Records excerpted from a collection

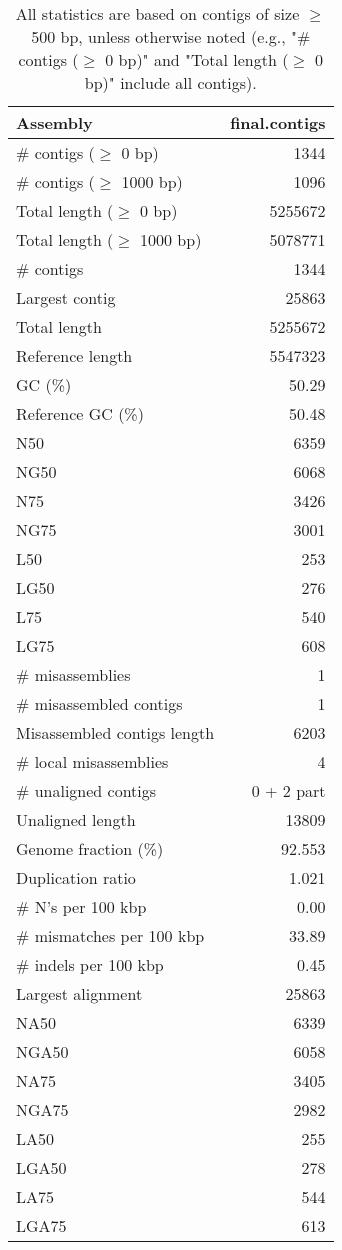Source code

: \documentclass[12pt,a4paper]{article}
\begin{document}
\begin{table}[ht]
\begin{center}
\caption{All statistics are based on contigs of size $\geq$ 500 bp, unless otherwise noted (e.g., "\# contigs ($\geq$ 0 bp)" and "Total length ($\geq$ 0 bp)" include all contigs).}
\begin{tabular}{|l*{1}{|r}|}
\hline
Assembly & final.contigs \\ \hline
\# contigs ($\geq$ 0 bp) & 1344 \\ \hline
\# contigs ($\geq$ 1000 bp) & 1096 \\ \hline
Total length ($\geq$ 0 bp) & 5255672 \\ \hline
Total length ($\geq$ 1000 bp) & 5078771 \\ \hline
\# contigs & 1344 \\ \hline
Largest contig & 25863 \\ \hline
Total length & 5255672 \\ \hline
Reference length & 5547323 \\ \hline
GC (\%) & 50.29 \\ \hline
Reference GC (\%) & 50.48 \\ \hline
N50 & 6359 \\ \hline
NG50 & 6068 \\ \hline
N75 & 3426 \\ \hline
NG75 & 3001 \\ \hline
L50 & 253 \\ \hline
LG50 & 276 \\ \hline
L75 & 540 \\ \hline
LG75 & 608 \\ \hline
\# misassemblies & 1 \\ \hline
\# misassembled contigs & 1 \\ \hline
Misassembled contigs length & 6203 \\ \hline
\# local misassemblies & 4 \\ \hline
\# unaligned contigs & 0 + 2 part \\ \hline
Unaligned length & 13809 \\ \hline
Genome fraction (\%) & 92.553 \\ \hline
Duplication ratio & 1.021 \\ \hline
\# N's per 100 kbp & 0.00 \\ \hline
\# mismatches per 100 kbp & 33.89 \\ \hline
\# indels per 100 kbp & 0.45 \\ \hline
Largest alignment & 25863 \\ \hline
NA50 & 6339 \\ \hline
NGA50 & 6058 \\ \hline
NA75 & 3405 \\ \hline
NGA75 & 2982 \\ \hline
LA50 & 255 \\ \hline
LGA50 & 278 \\ \hline
LA75 & 544 \\ \hline
LGA75 & 613 \\ \hline
\end{tabular}
\end{center}
\end{table}
\end{document}
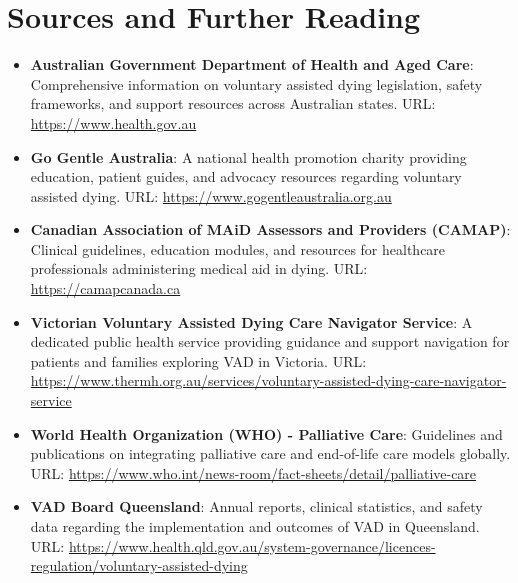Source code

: \section*{Sources and Further Reading}
\begin{itemize}
    \item \textbf{Australian Government Department of Health and Aged Care}: Comprehensive information on voluntary assisted dying legislation, safety frameworks, and support resources across Australian states. URL: \url{https://www.health.gov.au}
    \item \textbf{Go Gentle Australia}: A national health promotion charity providing education, patient guides, and advocacy resources regarding voluntary assisted dying. URL: \url{https://www.gogentleaustralia.org.au}
    \item \textbf{Canadian Association of MAiD Assessors and Providers (CAMAP)}: Clinical guidelines, education modules, and resources for healthcare professionals administering medical aid in dying. URL: \url{https://camapcanada.ca}
    \item \textbf{Victorian Voluntary Assisted Dying Care Navigator Service}: A dedicated public health service providing guidance and support navigation for patients and families exploring VAD in Victoria. URL: \url{https://www.thermh.org.au/services/voluntary-assisted-dying-care-navigator-service}
    \item \textbf{World Health Organization (WHO) - Palliative Care}: Guidelines and publications on integrating palliative care and end-of-life care models globally. URL: \url{https://www.who.int/news-room/fact-sheets/detail/palliative-care}
    \item \textbf{VAD Board Queensland}: Annual reports, clinical statistics, and safety data regarding the implementation and outcomes of VAD in Queensland. URL: \url{https://www.health.qld.gov.au/system-governance/licences-regulation/voluntary-assisted-dying}
\end{itemize}
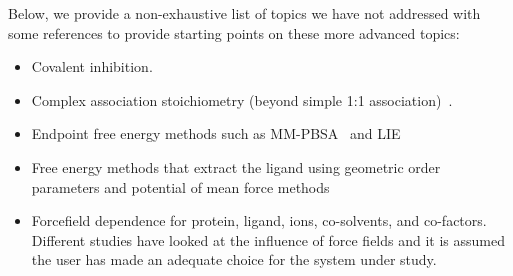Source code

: \documentclass[9pt,bestpractices]{livecoms}
\begin{document}
Below, we provide a non-exhaustive list of topics we have not addressed with some references to provide starting points on these more advanced topics:
\begin{itemize}
\item Covalent inhibition.
\item Complex association stoichiometry (beyond simple 1:1 association)~\cite{awesome reference}. 
\item Endpoint free energy methods such as MM-PBSA~\cite{genheden2015mm} and LIE~\cite{gutierrez-de-teran2012linear}
\item Free energy methods that extract the ligand using geometric order parameters and potential of mean force methods~\cite{heinzelmann2017attachpullrelease}
\item Forcefield dependence for protein, ligand, ions, co-solvents, and co-factors. Different studies have looked at the influence of force fields and it is assumed the user has made an adequate choice for the system under study.~\cite{loeffler2018reproducibility, vassetti2019assessment, lopes2015current} 
\end{itemize}

\end{document}
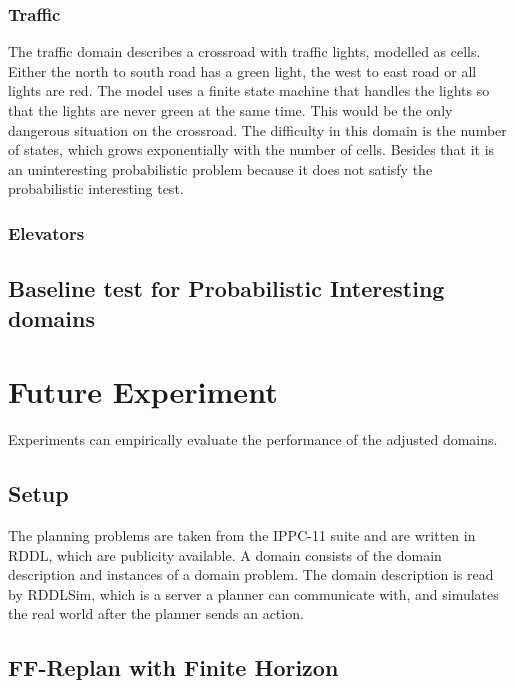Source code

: \documentclass[runningheads,a4paper]{llncs}
\begin{document}
\subsubsection{Traffic}

The traffic domain describes a crossroad with traffic lights, modelled as
cells. Either the north to south road has a green light, the west to east road
or all lights are red. The model uses a finite state machine that handles the
lights so that the lights are never green at the same time. This would be the
only dangerous situation on the crossroad. The difficulty in this domain is
the number of states, which grows exponentially with the number of cells.
Besides that it is an uninteresting probabilistic problem because it does
not satisfy the probabilistic interesting test.

\subsubsection{Elevators}



\subsection{Baseline test for Probabilistic Interesting domains}


\section{Future Experiment}
\label{sec:experiment}

Experiments can empirically evaluate the performance of the adjusted domains.

\subsection{Setup}

The planning problems are taken from the IPPC-11 suite and are written in RDDL,
which are publicity available. A domain consists of the domain description and
instances of a domain problem. The domain description is read by RDDLSim, which
is a server a planner can communicate with, and simulates the real world after
the planner sends an action.

\subsection{FF-Replan with Finite Horizon}
\end{document}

Work instructions:
Restate the entries verbatim and exclude any pictures.

Task result:
Source code

: \documentclass[12pt,a4paper]{article}
\begin{document}
\begin{table}[ht]
\begin{center}
\caption{All statistics are based on contigs of size $\geq$ 500 bp, unless otherwise noted (e.g., "\# contigs ($\geq$ 0 bp)" and "Total length ($\geq$ 0 bp)" include all contigs).}
\begin{tabular}{|l*{1}{|r}|}
\hline
Assembly & final.contigs \\ \hline
\# contigs ($\geq$ 0 bp) & 1344 \\ \hline
\# contigs ($\geq$ 1000 bp) & 1096 \\ \hline
Total length ($\geq$ 0 bp) & 5255672 \\ \hline
Total length ($\geq$ 1000 bp) & 5078771 \\ \hline
\# contigs & 1344 \\ \hline
Largest contig & 25863 \\ \hline
Total length & 5255672 \\ \hline
Reference length & 5547323 \\ \hline
GC (\%) & 50.29 \\ \hline
Reference GC (\%) & 50.48 \\ \hline
N50 & 6359 \\ \hline
NG50 & 6068 \\ \hline
N75 & 3426 \\ \hline
NG75 & 3001 \\ \hline
L50 & 253 \\ \hline
LG50 & 276 \\ \hline
L75 & 540 \\ \hline
LG75 & 608 \\ \hline
\# misassemblies & 1 \\ \hline
\# misassembled contigs & 1 \\ \hline
Misassembled contigs length & 6203 \\ \hline
\# local misassemblies & 4 \\ \hline
\# unaligned contigs & 0 + 2 part \\ \hline
Unaligned length & 13809 \\ \hline
Genome fraction (\%) & 92.553 \\ \hline
Duplication ratio & 1.021 \\ \hline
\# N's per 100 kbp & 0.00 \\ \hline
\# mismatches per 100 kbp & 33.89 \\ \hline
\# indels per 100 kbp & 0.45 \\ \hline
Largest alignment & 25863 \\ \hline
NA50 & 6339 \\ \hline
NGA50 & 6058 \\ \hline
NA75 & 3405 \\ \hline
NGA75 & 2982 \\ \hline
LA50 & 255 \\ \hline
LGA50 & 278 \\ \hline
LA75 & 544 \\ \hline
LGA75 & 613 \\ \hline
\end{tabular}
\end{center}
\end{table}
\end{document}
Source code

: \section*{Sources and Further Reading}
\begin{itemize}
    \item \textbf{Australian Government Department of Health and Aged Care}: Comprehensive information on voluntary assisted dying legislation, safety frameworks, and support resources across Australian states. URL: \url{https://www.health.gov.au}
    \item \textbf{Go Gentle Australia}: A national health promotion charity providing education, patient guides, and advocacy resources regarding voluntary assisted dying. URL: \url{https://www.gogentleaustralia.org.au}
    \item \textbf{Canadian Association of MAiD Assessors and Providers (CAMAP)}: Clinical guidelines, education modules, and resources for healthcare professionals administering medical aid in dying. URL: \url{https://camapcanada.ca}
    \item \textbf{Victorian Voluntary Assisted Dying Care Navigator Service}: A dedicated public health service providing guidance and support navigation for patients and families exploring VAD in Victoria. URL: \url{https://www.thermh.org.au/services/voluntary-assisted-dying-care-navigator-service}
    \item \textbf{World Health Organization (WHO) - Palliative Care}: Guidelines and publications on integrating palliative care and end-of-life care models globally. URL: \url{https://www.who.int/news-room/fact-sheets/detail/palliative-care}
    \item \textbf{VAD Board Queensland}: Annual reports, clinical statistics, and safety data regarding the implementation and outcomes of VAD in Queensland. URL: \url{https://www.health.qld.gov.au/system-governance/licences-regulation/voluntary-assisted-dying}
\end{itemize}
Source code

: \documentclass[9pt,bestpractices]{livecoms}
\begin{document}
Below, we provide a non-exhaustive list of topics we have not addressed with some references to provide starting points on these more advanced topics:
\begin{itemize}
\item Covalent inhibition.
\item Complex association stoichiometry (beyond simple 1:1 association)~\cite{awesome reference}. 
\item Endpoint free energy methods such as MM-PBSA~\cite{genheden2015mm} and LIE~\cite{gutierrez-de-teran2012linear}
\item Free energy methods that extract the ligand using geometric order parameters and potential of mean force methods~\cite{heinzelmann2017attachpullrelease}
\item Forcefield dependence for protein, ligand, ions, co-solvents, and co-factors. Different studies have looked at the influence of force fields and it is assumed the user has made an adequate choice for the system under study.~\cite{loeffler2018reproducibility, vassetti2019assessment, lopes2015current} 
\end{itemize}

\end{document}
Source code

: \documentclass[runningheads,a4paper]{llncs}
\begin{document}
\subsubsection{Traffic}

The traffic domain describes a crossroad with traffic lights, modelled as
cells. Either the north to south road has a green light, the west to east road
or all lights are red. The model uses a finite state machine that handles the
lights so that the lights are never green at the same time. This would be the
only dangerous situation on the crossroad. The difficulty in this domain is
the number of states, which grows exponentially with the number of cells.
Besides that it is an uninteresting probabilistic problem because it does
not satisfy the probabilistic interesting test.

\subsubsection{Elevators}



\subsection{Baseline test for Probabilistic Interesting domains}


\section{Future Experiment}
\label{sec:experiment}

Experiments can empirically evaluate the performance of the adjusted domains.

\subsection{Setup}

The planning problems are taken from the IPPC-11 suite and are written in RDDL,
which are publicity available. A domain consists of the domain description and
instances of a domain problem. The domain description is read by RDDLSim, which
is a server a planner can communicate with, and simulates the real world after
the planner sends an action.

\subsection{FF-Replan with Finite Horizon}
\end{document}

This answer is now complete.